Anthropic::with_adaptive_thinking_effort (recommended on Claude Sonnet/Opus 4.6+) lets the model decide when to think. with_thinking_budget is the older fixed-token mode.
// Adaptive thinking — recommended.
use tkach::providers::anthropic::AnthropicEffort;
let p = Anthropic::from_env()
.with_adaptive_thinking_effort(AnthropicEffort::High);
// Manual budget — fixed-token mode.
let p = Anthropic::from_env()
.with_thinking_budget(1024);Both paths emit the same StreamEvent::ThinkingDelta and StreamEvent::ThinkingBlock events; downstream code does not branch on which mode produced them.

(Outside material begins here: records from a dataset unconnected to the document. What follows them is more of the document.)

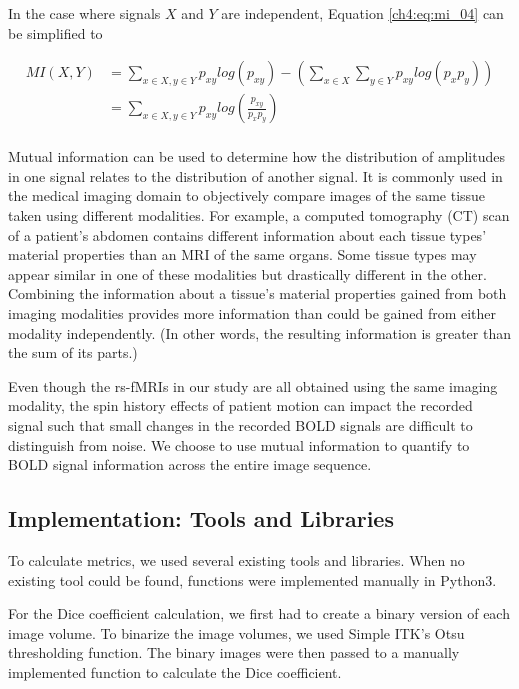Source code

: \noindent In the case where signals $X$ and $Y$ are independent, Equation \ref{ch4:eq:mi_04} can be simplified to

\begin{equation}
\label{ch4:eq:mi_05}
\begin{split}
MI(X, Y) & = \sum_{x \in X, y \in Y} p_{xy} log (p_{xy}) - \left( \sum_{x \in X} \sum_{y \in Y} p_{xy} log(p_x p_y) \right) \\
 & = \sum_{x \in X, y \in Y} p_{xy} log \left( \frac{p_{xy}}{p_x p_y} \right) \\
\end{split}
\end{equation} 

Mutual information can be used to determine how the distribution of amplitudes in one signal relates to the distribution of another signal. It is commonly used in the medical imaging domain to objectively compare images of the same tissue taken using different modalities. For example, a computed tomography (CT) scan of a patient's abdomen contains different information about each tissue types' material properties than an MRI of the same organs. Some tissue types may appear similar in one of these modalities but drastically different in the other. Combining the information about a tissue's material properties gained from both imaging modalities provides more information than could be gained from either modality independently. (In other words, the resulting information is greater than the sum of its parts.)

Even though the rs-fMRIs in our study are all obtained using the same imaging modality, the spin history effects of patient motion can impact the recorded signal such that small changes in the recorded BOLD signals are difficult to distinguish from noise. We choose to use mutual information to quantify to BOLD signal information across the entire image sequence.

\subsection{Implementation: Tools and Libraries}

To calculate metrics, we used several existing tools and libraries. When no existing tool could be found, functions were implemented manually in Python3. 

For the Dice coefficient calculation, we first had to create a binary version of each image volume. To binarize the image volumes, we used Simple ITK's Otsu thresholding function. The binary images were then passed to a manually implemented function to calculate the Dice coefficient.

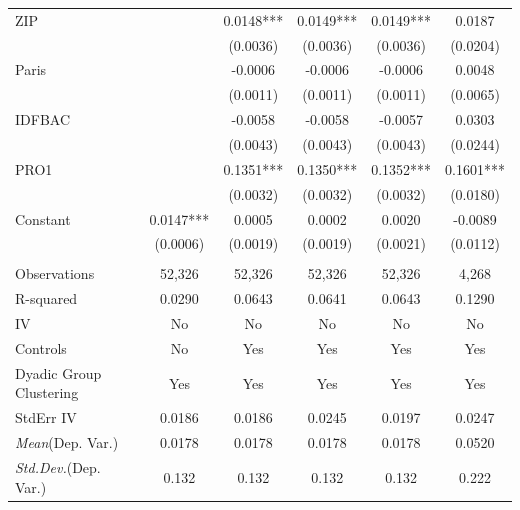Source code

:\documentclass[]{article}
\begin{document}
\begin{tabular}{lccccc}
ZIP &  & 0.0148*** & 0.0149*** & 0.0149*** & 0.0187 \\
 &  & (0.0036) & (0.0036) & (0.0036) & (0.0204) \\
Paris &  & -0.0006 & -0.0006 & -0.0006 & 0.0048 \\
 &  & (0.0011) & (0.0011) & (0.0011) & (0.0065) \\
IDFBAC &  & -0.0058 & -0.0058 & -0.0057 & 0.0303 \\
 &  & (0.0043) & (0.0043) & (0.0043) & (0.0244) \\
PRO1 &  & 0.1351*** & 0.1350*** & 0.1352*** & 0.1601*** \\
 &  & (0.0032) & (0.0032) & (0.0032) & (0.0180) \\
Constant & 0.0147*** & 0.0005 & 0.0002 & 0.0020 & -0.0089 \\
 & (0.0006) & (0.0019) & (0.0019) & (0.0021) & (0.0112) \\
 &  &  &  &  &  \\
Observations & 52,326 & 52,326 & 52,326 & 52,326 & 4,268 \\
R-squared & 0.0290 & 0.0643 & 0.0641 & 0.0643 & 0.1290 \\
IV & No & No & No & No & No \\
Controls & No & Yes & Yes & Yes & Yes \\
Dyadic Group Clustering & Yes & Yes & Yes & Yes & Yes \\
StdErr IV & 0.0186 & 0.0186 & 0.0245 & 0.0197 & 0.0247 \\
\textit{Mean}(Dep. Var.) & 0.0178 & 0.0178 & 0.0178 & 0.0178 & 0.0520 \\
 \textit{Std.Dev.}(Dep. Var.) & 0.132 & 0.132 & 0.132 & 0.132 & 0.222 \\ \hline
\end{tabular}
\end{document}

SystemBlock::cached, Content::text_cached, and AgentBuilder::cache_tools mark cache breakpoints; Usage reports cache_creation_input_tokens / cache_read_input_tokens so callers can measure hit rate. Default TTL is 5 min, with 1 h available via CacheControl::ephemeral_1h(). Cache reads bill at 0.1× base input; writes at 1.25× (5 min) or 2× (1 h). See examples/anthropic_caching.rs and examples/anthropic_caching_streaming.rs.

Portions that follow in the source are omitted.